Dívida das autarquias dispara para 380 milhões de euros

A dívida das autarquias à Águas de Portugal (AdP) aumentou 126 milhões de euros em 2011, passando de 254 milhões de euros em finais de 2010 para 380 milhões de euros em Maio deste ano.

Os dados constam numa resposta do presidente da AdP, Pedro Serra, ao estudo divulgado na segunda-feira pela Associação das Empresas Portuguesas para o Sector do Ambiente (AEPSA), em que a empresa pública contesta as posições da AEPSA.

A AdP considera que o problema das dívidas é preocupante, mas confia na recuperação destes valores "pois esta situação não é sustentável".

O grupo justifica o agravamento das dívidas com a crise financeira "que reduziu as receitas das autarquias e aumentou as suas despesas" e com "o anúncio extemporâneo da criação de um fundo de equilíbrio tarifário pela anterior titular da pasta do Ambiente, Dulce Pássaro" que não se confirmou e criou dificuldades adicionais na cobrança dos serviços.
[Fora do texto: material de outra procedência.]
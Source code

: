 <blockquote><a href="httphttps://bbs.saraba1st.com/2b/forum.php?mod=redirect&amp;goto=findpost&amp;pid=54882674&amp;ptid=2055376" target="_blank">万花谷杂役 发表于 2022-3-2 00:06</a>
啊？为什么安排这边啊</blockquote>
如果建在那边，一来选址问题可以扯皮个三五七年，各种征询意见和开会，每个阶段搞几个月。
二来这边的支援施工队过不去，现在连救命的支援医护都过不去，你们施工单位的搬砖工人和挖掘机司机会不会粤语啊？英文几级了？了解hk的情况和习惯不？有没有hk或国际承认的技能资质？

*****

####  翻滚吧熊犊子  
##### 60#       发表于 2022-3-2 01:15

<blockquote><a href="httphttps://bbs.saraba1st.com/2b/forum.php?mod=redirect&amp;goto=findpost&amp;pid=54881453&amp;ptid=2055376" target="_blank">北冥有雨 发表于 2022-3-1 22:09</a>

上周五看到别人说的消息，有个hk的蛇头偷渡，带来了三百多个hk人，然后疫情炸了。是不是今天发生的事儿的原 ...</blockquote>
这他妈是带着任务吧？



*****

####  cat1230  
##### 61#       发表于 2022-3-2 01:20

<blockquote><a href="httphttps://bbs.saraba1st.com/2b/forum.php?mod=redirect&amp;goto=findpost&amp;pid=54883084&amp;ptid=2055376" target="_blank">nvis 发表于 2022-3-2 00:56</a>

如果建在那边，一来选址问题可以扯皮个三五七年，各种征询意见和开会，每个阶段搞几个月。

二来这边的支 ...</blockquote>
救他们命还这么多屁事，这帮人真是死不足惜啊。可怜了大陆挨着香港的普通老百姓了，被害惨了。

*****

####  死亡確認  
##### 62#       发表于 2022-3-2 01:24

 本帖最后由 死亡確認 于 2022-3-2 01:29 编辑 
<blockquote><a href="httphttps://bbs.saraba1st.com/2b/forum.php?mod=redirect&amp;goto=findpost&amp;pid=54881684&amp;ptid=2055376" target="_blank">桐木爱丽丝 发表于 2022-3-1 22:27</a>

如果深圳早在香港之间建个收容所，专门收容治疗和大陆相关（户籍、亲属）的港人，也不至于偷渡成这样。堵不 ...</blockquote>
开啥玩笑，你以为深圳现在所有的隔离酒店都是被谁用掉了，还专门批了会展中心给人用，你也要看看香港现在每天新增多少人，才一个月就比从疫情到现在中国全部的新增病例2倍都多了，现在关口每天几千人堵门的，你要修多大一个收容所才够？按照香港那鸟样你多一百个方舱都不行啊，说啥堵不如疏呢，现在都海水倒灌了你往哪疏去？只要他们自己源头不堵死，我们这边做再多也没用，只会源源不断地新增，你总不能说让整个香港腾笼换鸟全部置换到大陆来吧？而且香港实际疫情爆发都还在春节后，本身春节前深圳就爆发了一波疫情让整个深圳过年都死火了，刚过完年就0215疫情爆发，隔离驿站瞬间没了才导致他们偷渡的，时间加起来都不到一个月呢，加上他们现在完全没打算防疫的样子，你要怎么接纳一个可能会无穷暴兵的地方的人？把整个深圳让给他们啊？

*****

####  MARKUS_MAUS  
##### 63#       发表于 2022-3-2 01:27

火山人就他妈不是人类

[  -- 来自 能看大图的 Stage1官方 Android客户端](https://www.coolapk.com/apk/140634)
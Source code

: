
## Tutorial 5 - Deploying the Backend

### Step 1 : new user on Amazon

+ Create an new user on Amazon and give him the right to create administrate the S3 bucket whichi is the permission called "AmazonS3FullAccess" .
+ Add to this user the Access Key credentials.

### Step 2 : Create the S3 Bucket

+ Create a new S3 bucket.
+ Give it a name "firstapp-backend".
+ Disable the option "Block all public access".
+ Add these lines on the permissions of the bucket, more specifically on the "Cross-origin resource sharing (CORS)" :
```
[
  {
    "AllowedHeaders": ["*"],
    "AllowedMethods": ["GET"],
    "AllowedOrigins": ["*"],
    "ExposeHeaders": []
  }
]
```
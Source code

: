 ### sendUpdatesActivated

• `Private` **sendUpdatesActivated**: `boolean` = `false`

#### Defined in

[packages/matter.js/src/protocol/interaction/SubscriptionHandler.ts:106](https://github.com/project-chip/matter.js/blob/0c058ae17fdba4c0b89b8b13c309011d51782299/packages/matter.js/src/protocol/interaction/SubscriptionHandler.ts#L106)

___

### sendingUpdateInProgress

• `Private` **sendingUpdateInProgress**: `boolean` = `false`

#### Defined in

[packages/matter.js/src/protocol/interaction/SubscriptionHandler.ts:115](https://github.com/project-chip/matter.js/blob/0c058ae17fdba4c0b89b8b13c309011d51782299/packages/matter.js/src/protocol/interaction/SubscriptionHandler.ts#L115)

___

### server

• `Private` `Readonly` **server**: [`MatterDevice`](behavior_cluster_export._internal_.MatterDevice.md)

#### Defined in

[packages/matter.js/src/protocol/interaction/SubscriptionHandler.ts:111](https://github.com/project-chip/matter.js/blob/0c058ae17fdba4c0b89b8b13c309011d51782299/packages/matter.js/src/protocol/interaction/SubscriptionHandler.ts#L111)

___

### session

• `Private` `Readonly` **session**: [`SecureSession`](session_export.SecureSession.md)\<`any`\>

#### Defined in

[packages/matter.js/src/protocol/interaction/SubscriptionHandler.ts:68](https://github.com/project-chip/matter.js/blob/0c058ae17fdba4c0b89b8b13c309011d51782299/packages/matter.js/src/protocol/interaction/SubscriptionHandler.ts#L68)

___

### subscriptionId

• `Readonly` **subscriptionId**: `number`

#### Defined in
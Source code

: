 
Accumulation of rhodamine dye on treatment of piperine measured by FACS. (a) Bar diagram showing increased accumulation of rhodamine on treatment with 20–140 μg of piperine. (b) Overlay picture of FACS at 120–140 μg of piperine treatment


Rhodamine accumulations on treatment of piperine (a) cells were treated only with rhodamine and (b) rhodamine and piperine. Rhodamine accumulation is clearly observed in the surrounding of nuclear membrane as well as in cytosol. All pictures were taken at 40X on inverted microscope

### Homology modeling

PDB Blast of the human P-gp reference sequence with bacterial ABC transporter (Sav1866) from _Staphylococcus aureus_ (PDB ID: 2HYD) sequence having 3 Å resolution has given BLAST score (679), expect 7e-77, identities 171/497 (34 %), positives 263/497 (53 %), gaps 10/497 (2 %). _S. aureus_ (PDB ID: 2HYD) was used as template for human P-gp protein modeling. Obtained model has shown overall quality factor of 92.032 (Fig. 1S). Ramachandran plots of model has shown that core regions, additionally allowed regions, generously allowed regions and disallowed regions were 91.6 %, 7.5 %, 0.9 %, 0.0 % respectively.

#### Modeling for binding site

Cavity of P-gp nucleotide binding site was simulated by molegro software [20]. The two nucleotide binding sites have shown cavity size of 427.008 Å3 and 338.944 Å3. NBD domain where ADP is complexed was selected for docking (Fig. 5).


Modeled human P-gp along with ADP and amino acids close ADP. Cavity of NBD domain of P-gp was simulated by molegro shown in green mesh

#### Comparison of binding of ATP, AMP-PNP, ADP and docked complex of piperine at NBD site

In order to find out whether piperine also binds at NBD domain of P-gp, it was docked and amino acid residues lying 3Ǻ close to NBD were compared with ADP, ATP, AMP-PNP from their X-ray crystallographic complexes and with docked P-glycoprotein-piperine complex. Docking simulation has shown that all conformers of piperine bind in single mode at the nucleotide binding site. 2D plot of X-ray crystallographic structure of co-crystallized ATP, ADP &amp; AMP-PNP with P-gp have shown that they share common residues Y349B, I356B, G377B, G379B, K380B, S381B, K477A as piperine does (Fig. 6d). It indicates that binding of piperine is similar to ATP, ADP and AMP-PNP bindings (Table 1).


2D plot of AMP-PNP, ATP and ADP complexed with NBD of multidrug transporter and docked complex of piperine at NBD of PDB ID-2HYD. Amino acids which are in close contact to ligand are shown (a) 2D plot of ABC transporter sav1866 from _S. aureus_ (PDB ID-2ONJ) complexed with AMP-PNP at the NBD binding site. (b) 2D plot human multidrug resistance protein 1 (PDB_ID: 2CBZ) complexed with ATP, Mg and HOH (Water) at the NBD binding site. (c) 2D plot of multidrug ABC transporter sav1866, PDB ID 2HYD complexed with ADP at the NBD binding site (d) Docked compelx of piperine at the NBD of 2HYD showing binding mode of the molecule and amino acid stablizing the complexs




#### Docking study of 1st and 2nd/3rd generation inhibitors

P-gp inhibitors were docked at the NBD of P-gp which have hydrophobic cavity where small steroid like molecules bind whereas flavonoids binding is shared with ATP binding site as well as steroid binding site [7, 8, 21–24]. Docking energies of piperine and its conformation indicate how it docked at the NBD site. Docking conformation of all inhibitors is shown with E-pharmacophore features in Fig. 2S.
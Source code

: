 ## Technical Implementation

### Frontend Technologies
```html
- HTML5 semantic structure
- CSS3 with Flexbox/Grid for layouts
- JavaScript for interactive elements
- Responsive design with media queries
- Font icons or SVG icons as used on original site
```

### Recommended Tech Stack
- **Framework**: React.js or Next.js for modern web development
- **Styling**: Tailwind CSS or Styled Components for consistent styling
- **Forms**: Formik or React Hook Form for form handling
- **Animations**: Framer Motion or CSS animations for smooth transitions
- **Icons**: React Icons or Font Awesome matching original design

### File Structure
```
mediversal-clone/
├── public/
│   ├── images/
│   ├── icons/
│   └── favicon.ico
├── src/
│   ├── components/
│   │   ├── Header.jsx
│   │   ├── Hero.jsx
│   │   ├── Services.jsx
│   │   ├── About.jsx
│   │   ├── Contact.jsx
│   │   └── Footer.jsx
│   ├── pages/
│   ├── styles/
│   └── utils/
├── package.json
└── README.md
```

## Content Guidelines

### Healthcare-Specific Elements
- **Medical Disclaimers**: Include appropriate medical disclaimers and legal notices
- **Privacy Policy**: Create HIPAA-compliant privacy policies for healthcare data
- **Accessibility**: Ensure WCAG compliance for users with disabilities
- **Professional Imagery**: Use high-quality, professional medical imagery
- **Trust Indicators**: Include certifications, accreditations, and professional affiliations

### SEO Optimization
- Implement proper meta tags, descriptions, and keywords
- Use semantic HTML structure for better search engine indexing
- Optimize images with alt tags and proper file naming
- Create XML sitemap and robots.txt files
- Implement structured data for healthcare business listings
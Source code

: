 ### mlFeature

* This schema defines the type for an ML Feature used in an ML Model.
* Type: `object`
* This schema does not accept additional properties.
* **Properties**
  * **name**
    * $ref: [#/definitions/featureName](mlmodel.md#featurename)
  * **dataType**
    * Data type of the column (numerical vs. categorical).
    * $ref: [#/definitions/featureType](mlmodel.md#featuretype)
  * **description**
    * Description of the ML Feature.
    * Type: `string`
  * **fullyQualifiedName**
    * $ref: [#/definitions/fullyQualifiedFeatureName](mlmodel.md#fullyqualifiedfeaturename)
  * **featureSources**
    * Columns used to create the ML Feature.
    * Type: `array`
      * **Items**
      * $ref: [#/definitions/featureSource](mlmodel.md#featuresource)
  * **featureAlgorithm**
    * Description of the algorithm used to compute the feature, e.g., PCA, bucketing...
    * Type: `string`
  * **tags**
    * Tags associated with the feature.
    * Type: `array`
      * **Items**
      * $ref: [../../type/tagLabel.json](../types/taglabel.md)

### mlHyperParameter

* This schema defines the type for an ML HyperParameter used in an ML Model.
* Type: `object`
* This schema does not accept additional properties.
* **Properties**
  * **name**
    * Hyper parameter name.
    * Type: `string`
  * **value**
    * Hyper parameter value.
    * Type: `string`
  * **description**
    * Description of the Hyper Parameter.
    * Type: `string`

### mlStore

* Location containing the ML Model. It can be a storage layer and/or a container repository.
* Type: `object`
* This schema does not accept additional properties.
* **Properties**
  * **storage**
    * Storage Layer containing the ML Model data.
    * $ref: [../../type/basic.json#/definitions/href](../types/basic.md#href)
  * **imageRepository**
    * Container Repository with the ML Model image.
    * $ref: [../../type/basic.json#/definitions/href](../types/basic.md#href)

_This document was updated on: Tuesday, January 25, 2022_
No mesmo documento, divulgado na página da Internet da AdP, Pedro Serra queixa-se de que "estão a ser desviados do investimento muitas dezenas de milhões de euros para resolver dificuldades de tesouraria que as empresas enfrentam (pondo em causa a execução dos projectos e dos fundos comunitários de que beneficiam) e está em risco o pagamento a tempo e horas a fornecedores (em 2010 o prazo médio de pagamentos foi de 62 dias)".

Na lista das autarquias que mais deviam em Maio de 2011, Loures surge no topo, com uma dívida de 12,1 milhões de euros, seguindo-se Albufeira (10,7 milhões), Évora (10,4) e Chaves (10,3).

No entanto, o presidente da câmara de Loures disse hoje à Lusa que a dívida actual do município é de 2,6 milhões de euros. "Neste momento, a única dívida que temos é de cerca de 650 mil euros mensais, pagos à SIMTEJO, relativos apenas a este ano. Actualmente o acumulado da dívida é de 2 milhões de 600 mil euros", revelou o edil de Loures.